Plastic Interior Fuel Gas Piping Systems: Now or Never?


Posters # 2010 Vancouver

The home building industry has been focused on keeping the price of new housing “affordable” to the majority of American consumers. This market mantra has, to some degree, affected the quality of new construction. In the area of piping technology, there has been a notable movement away from metallic piping systems to either pure plastic or composite materials. This trend can be seen in the changes to the following piping systems :

• Sanitary drains: cast iron to plastic
• Plumbing vents: cast iron to plastic
• Potable water: copper to PEX
• Radiant heating: copper to PEX
• Underground natural gas service: steel to plastic

In a paper entitled “Reduction of the Installation Costs for Domestic Gas Appliances” [ref 1], the author attempts to establish a relationship between new energy efficiency standards and their impact on the number of gas appliances installed and the cost of installing the gas service. As the number of gas appliances (per living unit) declines and/or the amount of gas consumption declines (because of higher efficiencies), the cost of the piping installation becomes a major factor affecting the choice of fuel. In other words, if the cost of installing the gas piping is too high (compared to the operating savings of only a few natural gas appliances), the consumer will choose electricity over gas to reduce the initial cost of buying the home. The paper goes on to explore the cost benefits of replacing conventional steel or copper piping with PEX-AL-PEX tubing for the interior distribution of gas. The paper concludes that switching to non-metallic piping systems will help reduce the installation costs of future gas piping systems and should be actively considered for use (assuming that all safety issues can be satisfactorily addressed).

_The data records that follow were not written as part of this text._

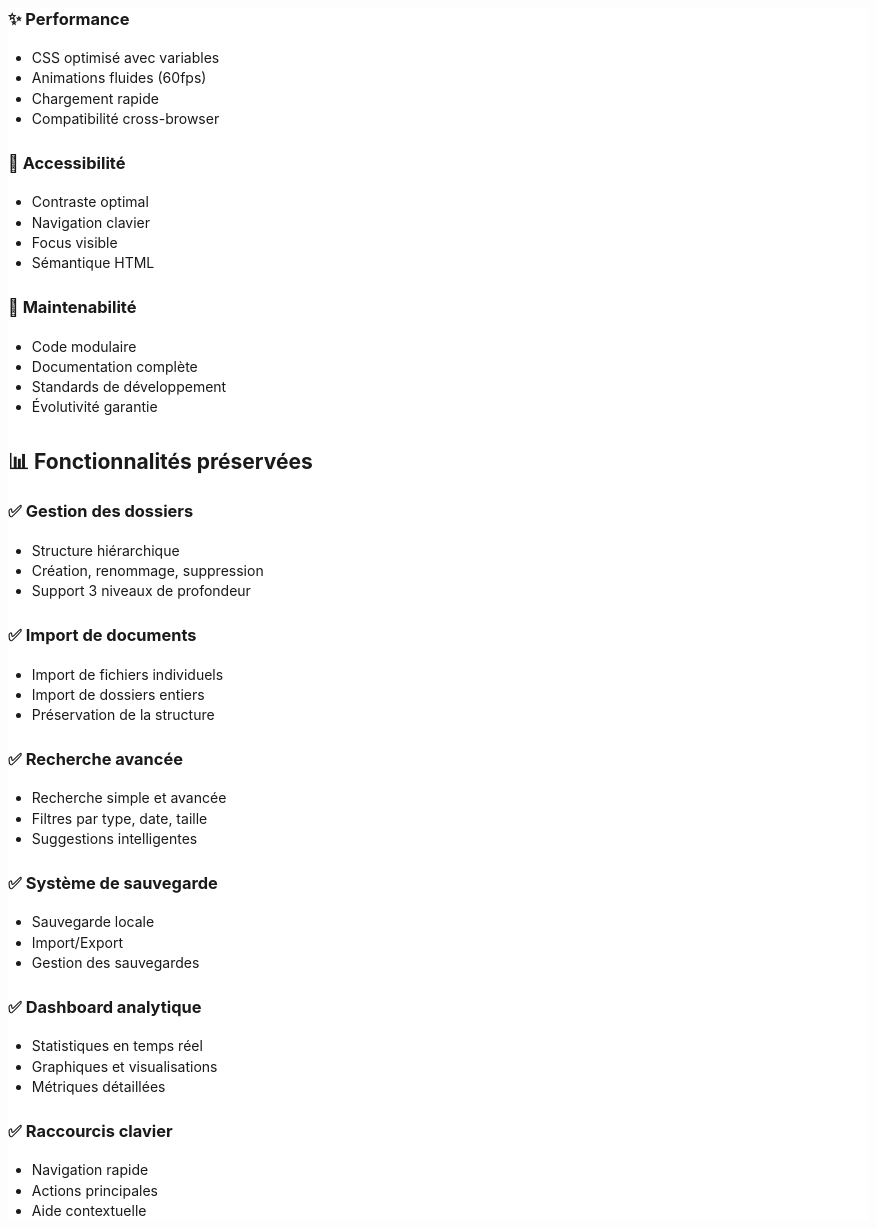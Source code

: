 ### ✨ **Performance**
- CSS optimisé avec variables
- Animations fluides (60fps)
- Chargement rapide
- Compatibilité cross-browser

### 🎯 **Accessibilité**
- Contraste optimal
- Navigation clavier
- Focus visible
- Sémantique HTML

### 🔧 **Maintenabilité**
- Code modulaire
- Documentation complète
- Standards de développement
- Évolutivité garantie

## 📊 **Fonctionnalités préservées**

### ✅ **Gestion des dossiers**
- Structure hiérarchique
- Création, renommage, suppression
- Support 3 niveaux de profondeur

### ✅ **Import de documents**
- Import de fichiers individuels
- Import de dossiers entiers
- Préservation de la structure

### ✅ **Recherche avancée**
- Recherche simple et avancée
- Filtres par type, date, taille
- Suggestions intelligentes

### ✅ **Système de sauvegarde**
- Sauvegarde locale
- Import/Export
- Gestion des sauvegardes

### ✅ **Dashboard analytique**
- Statistiques en temps réel
- Graphiques et visualisations
- Métriques détaillées

### ✅ **Raccourcis clavier**
- Navigation rapide
- Actions principales
- Aide contextuelle
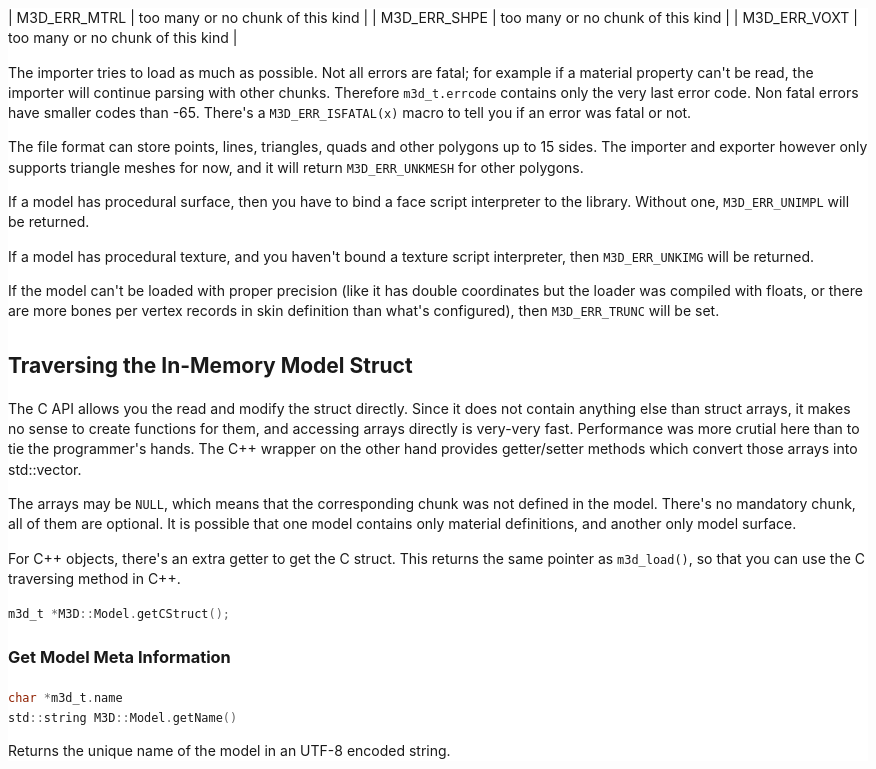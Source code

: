 | M3D_ERR_MTRL       | too many or no chunk of this kind                 |
| M3D_ERR_SHPE       | too many or no chunk of this kind                 |
| M3D_ERR_VOXT       | too many or no chunk of this kind                 |

The importer tries to load as much as possible. Not all errors are fatal; for example if a material property can't be read, the
importer will continue parsing with other chunks. Therefore `m3d_t.errcode` contains only the very last error code. Non fatal
errors have smaller codes than -65. There's a `M3D_ERR_ISFATAL(x)` macro to tell you if an error was fatal or not.

The file format can store points, lines, triangles, quads and other polygons up to 15 sides. The importer and exporter however
only supports triangle meshes for now, and it will return `M3D_ERR_UNKMESH` for other polygons.

If a model has procedural surface, then you have to bind a face script interpreter to the library. Without one, `M3D_ERR_UNIMPL`
will be returned.

If a model has procedural texture, and you haven't bound a texture script interpreter, then `M3D_ERR_UNKIMG` will be returned.

If the model can't be loaded with proper precision (like it has double coordinates but the loader was compiled with floats, or
there are more bones per vertex records in skin definition than what's configured), then `M3D_ERR_TRUNC` will be set.

Traversing the In-Memory Model Struct
-------------------------------------

The C API allows you the read and modify the struct directly. Since it does not contain anything else than struct arrays, it makes
no sense to create functions for them, and accessing arrays directly is very-very fast. Performance was more crutial here than to
tie the programmer's hands. The C++ wrapper on the other hand provides getter/setter methods which convert those arrays into
std::vector.

The arrays may be `NULL`, which means that the corresponding chunk was not defined in the model. There's no mandatory chunk, all
of them are optional. It is possible that one model contains only material definitions, and another only model surface.

For C++ objects, there's an extra getter to get the C struct. This returns the same pointer as `m3d_load()`, so that you can use
the C traversing method in C++.
```c
m3d_t *M3D::Model.getCStruct();
```

### Get Model Meta Information

```c
char *m3d_t.name
std::string M3D::Model.getName()
```
Returns the unique name of the model in an UTF-8 encoded string.
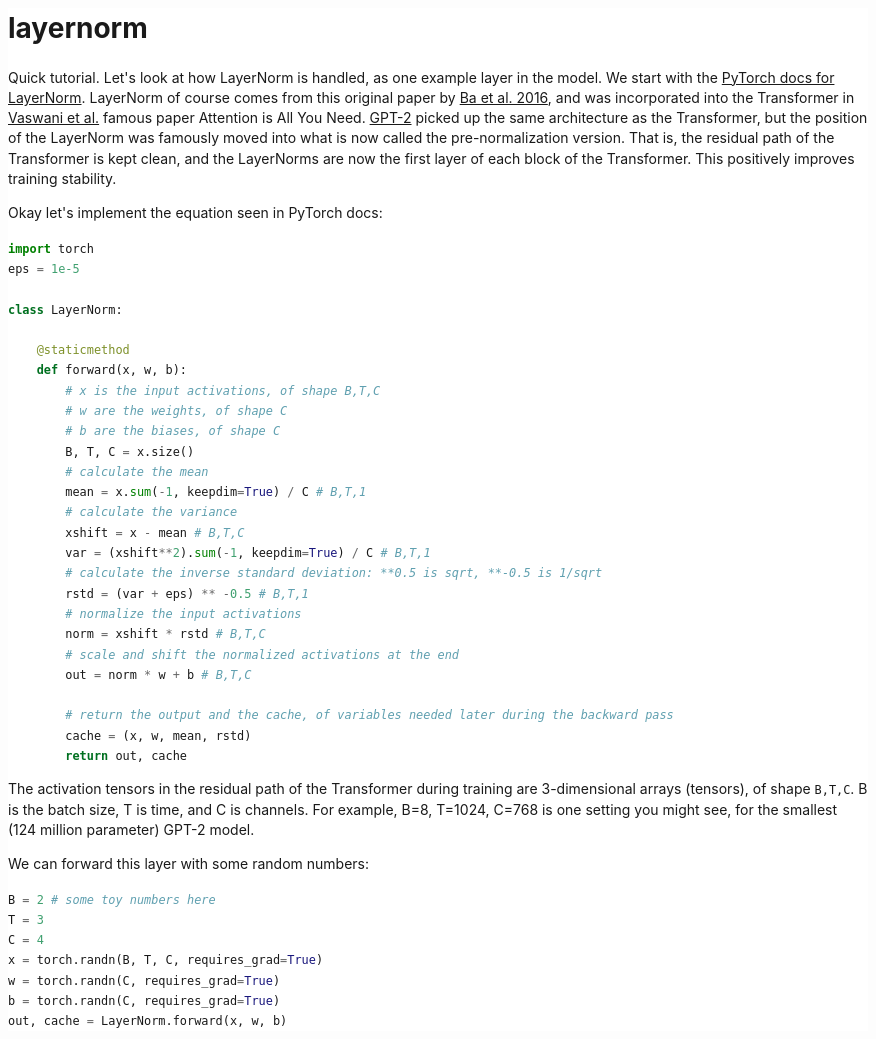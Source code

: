 
# layernorm

Quick tutorial. Let's look at how LayerNorm is handled, as one example layer in the model. We start with the [PyTorch docs for LayerNorm](https://pytorch.org/docs/stable/generated/torch.nn.LayerNorm.html). LayerNorm of course comes from this original paper by [Ba et al. 2016](https://arxiv.org/abs/1607.06450), and was incorporated into the Transformer in [Vaswani et al.](https://arxiv.org/abs/1706.03762) famous paper Attention is All You Need. [GPT-2](https://d4mucfpksywv.cloudfront.net/better-language-models/language_models_are_unsupervised_multitask_learners.pdf) picked up the same architecture as the Transformer, but the position of the LayerNorm was famously moved into what is now called the pre-normalization version. That is, the residual path of the Transformer is kept clean, and the LayerNorms are now the first layer of each block of the Transformer. This positively improves training stability.

Okay let's implement the equation seen in PyTorch docs:

```python
import torch
eps = 1e-5

class LayerNorm:

    @staticmethod
    def forward(x, w, b):
        # x is the input activations, of shape B,T,C
        # w are the weights, of shape C
        # b are the biases, of shape C
        B, T, C = x.size()
        # calculate the mean
        mean = x.sum(-1, keepdim=True) / C # B,T,1
        # calculate the variance
        xshift = x - mean # B,T,C
        var = (xshift**2).sum(-1, keepdim=True) / C # B,T,1
        # calculate the inverse standard deviation: **0.5 is sqrt, **-0.5 is 1/sqrt
        rstd = (var + eps) ** -0.5 # B,T,1
        # normalize the input activations
        norm = xshift * rstd # B,T,C
        # scale and shift the normalized activations at the end
        out = norm * w + b # B,T,C

        # return the output and the cache, of variables needed later during the backward pass
        cache = (x, w, mean, rstd)
        return out, cache
```

The activation tensors in the residual path of the Transformer during training are 3-dimensional arrays (tensors), of shape `B,T,C`. B is the batch size, T is time, and C is channels. For example, B=8, T=1024, C=768 is one setting you might see, for the smallest (124 million parameter) GPT-2 model.

We can forward this layer with some random numbers:

```python
B = 2 # some toy numbers here
T = 3
C = 4
x = torch.randn(B, T, C, requires_grad=True)
w = torch.randn(C, requires_grad=True)
b = torch.randn(C, requires_grad=True)
out, cache = LayerNorm.forward(x, w, b)
```
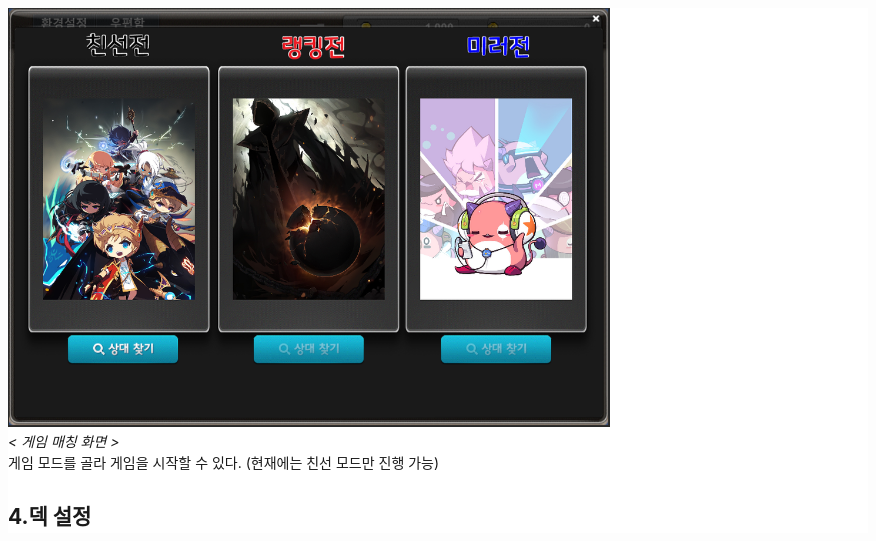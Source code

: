 <img src="/assets/img/battle/battle7_3.PNG" width="70%" height="70%"><br>*< 게임 매칭 화면 >*<br>
게임 모드를 골라 게임을 시작할 수 있다. (현재에는 친선 모드만 진행 가능)

## 4.덱 설정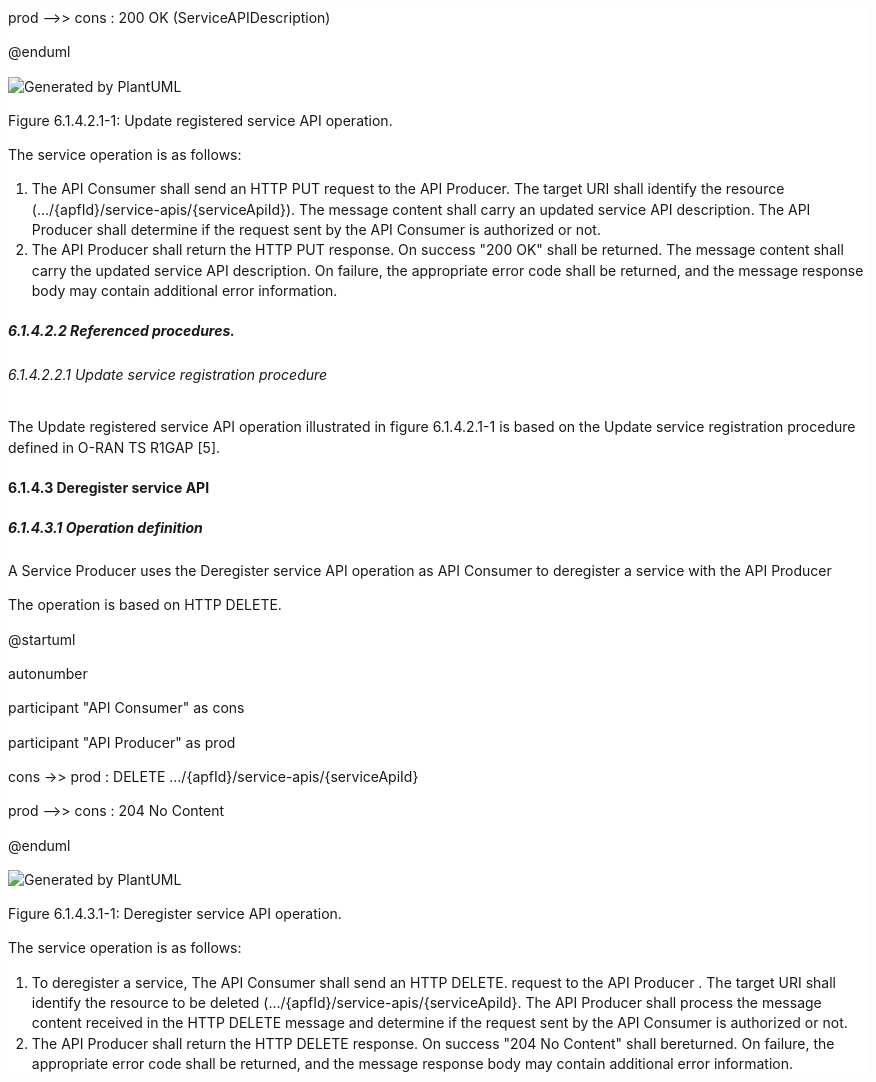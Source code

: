 prod -->> cons : 200 OK (ServiceAPIDescription)

@enduml

![Generated by PlantUML]({{site.baseurl}}/assets/images/619ce6b9f2ec.png)

Figure 6.1.4.2.1-1: Update registered service API operation.

The service operation is as follows:

1. The API Consumer shall send an HTTP PUT request to the API Producer. The target URI shall identify the resource (.../{apfId}/service-apis/{serviceApiId}). The message content shall carry an updated service API description. The API Producer shall determine if the request sent by the API Consumer is authorized or not.
2. The API Producer shall return the HTTP PUT response. On success "200 OK" shall be returned. The message content shall carry the updated service API description. On failure, the appropriate error code shall be returned, and the message response body may contain additional error information.

##### 6.1.4.2.2 Referenced procedures.

###### 6.1.4.2.2.1 Update service registration procedure

The Update registered service API operation illustrated in figure 6.1.4.2.1-1 is based on the Update service registration procedure defined in O-RAN TS R1GAP [5].

#### 6.1.4.3 Deregister service API

##### 6.1.4.3.1 Operation definition

A Service Producer uses the Deregister service API operation as API Consumer to deregister a service with the API Producer

The operation is based on HTTP DELETE.

@startuml

autonumber

participant "API Consumer" as cons

participant "API Producer" as prod

cons ->> prod : DELETE .../{apfId}/service-apis/{serviceApiId}

prod -->> cons : 204 No Content

@enduml

![Generated by PlantUML]({{site.baseurl}}/assets/images/604bc33196b9.png)

Figure 6.1.4.3.1-1: Deregister service API operation.

The service operation is as follows:

1. To deregister a service, The API Consumer shall send an HTTP DELETE. request to the API Producer . The target URI shall identify the resource to be deleted (.../{apfId}/service-apis/{serviceApiId}. The API Producer shall process the message content received in the HTTP DELETE message and determine if the request sent by the API Consumer is authorized or not.
2. The API Producer shall return the HTTP DELETE response. On success "204 No Content" shall bereturned. On failure, the appropriate error code shall be returned, and the message response body may contain additional error information.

There are composite piping systems already commercially available that are being utilized in the global housing markets. These PEX-AL-PEX products are currently used in many North American homes for non-fuel gas applications such as water distribution. In addition, the use of composite tubing for fuel gas distribution in other countries may prompt these suppliers to consider expanding into the North American fuel gas market. However, there are many institutional obstacles that can significantly inhibit this process if not properly addressed through national codes and standards. This paper addresses the potential for and the institutional obstacles blocking the introduction of PEX-AL-PEX tubing products into the North American fuel gas market.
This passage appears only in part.